### TASK DESCRIPTION:
Among the lines of the material, copy those that hold the string "React".

-=-=-

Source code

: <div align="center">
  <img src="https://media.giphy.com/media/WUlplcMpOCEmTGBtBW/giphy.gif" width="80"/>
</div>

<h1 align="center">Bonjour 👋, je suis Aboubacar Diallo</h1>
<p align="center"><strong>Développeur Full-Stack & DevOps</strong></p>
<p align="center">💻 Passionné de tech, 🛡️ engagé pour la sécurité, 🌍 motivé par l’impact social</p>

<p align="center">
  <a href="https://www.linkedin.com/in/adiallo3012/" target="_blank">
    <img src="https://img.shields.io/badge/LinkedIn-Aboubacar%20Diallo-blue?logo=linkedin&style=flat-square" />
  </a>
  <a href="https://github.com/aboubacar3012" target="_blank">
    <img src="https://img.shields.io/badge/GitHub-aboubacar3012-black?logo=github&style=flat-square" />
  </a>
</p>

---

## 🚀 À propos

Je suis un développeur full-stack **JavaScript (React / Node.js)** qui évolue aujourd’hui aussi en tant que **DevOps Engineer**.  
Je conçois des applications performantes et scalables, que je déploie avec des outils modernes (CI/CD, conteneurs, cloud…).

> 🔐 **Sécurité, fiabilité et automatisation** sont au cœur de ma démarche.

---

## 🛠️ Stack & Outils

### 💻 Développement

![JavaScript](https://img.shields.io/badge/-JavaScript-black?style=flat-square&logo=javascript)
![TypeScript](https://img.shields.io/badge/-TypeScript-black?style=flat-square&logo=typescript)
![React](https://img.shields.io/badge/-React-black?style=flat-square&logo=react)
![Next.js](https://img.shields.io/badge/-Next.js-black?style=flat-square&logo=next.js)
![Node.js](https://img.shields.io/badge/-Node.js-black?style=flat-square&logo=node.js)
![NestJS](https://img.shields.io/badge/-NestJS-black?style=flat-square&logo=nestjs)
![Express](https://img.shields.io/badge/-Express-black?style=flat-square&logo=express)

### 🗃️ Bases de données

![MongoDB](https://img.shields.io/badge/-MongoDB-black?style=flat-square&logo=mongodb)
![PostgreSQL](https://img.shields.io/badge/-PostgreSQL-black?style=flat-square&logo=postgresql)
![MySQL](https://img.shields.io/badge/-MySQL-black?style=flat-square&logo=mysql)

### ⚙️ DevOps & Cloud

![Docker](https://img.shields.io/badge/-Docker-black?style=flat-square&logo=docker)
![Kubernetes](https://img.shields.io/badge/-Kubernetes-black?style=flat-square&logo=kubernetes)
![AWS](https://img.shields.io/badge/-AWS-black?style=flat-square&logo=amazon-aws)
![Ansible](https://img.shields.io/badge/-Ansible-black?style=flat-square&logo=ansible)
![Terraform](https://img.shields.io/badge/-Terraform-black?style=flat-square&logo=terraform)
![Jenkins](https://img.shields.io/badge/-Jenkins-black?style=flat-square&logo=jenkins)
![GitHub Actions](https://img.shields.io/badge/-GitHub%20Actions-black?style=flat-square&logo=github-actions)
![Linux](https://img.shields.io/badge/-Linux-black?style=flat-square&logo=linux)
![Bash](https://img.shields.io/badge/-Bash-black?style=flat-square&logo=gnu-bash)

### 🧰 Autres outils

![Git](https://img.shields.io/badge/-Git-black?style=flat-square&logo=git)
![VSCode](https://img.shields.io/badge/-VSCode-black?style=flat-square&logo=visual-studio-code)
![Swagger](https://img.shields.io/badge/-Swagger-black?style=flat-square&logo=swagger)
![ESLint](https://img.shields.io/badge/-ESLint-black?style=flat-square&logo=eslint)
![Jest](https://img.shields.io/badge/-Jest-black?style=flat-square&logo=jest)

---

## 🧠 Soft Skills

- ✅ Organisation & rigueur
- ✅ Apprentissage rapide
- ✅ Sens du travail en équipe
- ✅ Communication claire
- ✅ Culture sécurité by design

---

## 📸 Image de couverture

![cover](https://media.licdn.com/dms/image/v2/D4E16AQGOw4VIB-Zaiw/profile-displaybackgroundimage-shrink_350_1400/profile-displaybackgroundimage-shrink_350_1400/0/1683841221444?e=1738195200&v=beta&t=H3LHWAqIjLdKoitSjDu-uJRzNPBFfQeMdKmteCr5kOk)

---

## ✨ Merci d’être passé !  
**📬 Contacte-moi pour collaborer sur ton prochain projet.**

-=-=-

### ANSWER TO THIS TASK:
Je suis un développeur full-stack **JavaScript (React / Node.js)** qui évolue aujourd’hui aussi en tant que **DevOps Engineer**.  
![React](https://img.shields.io/badge/-React-black?style=flat-square&logo=react)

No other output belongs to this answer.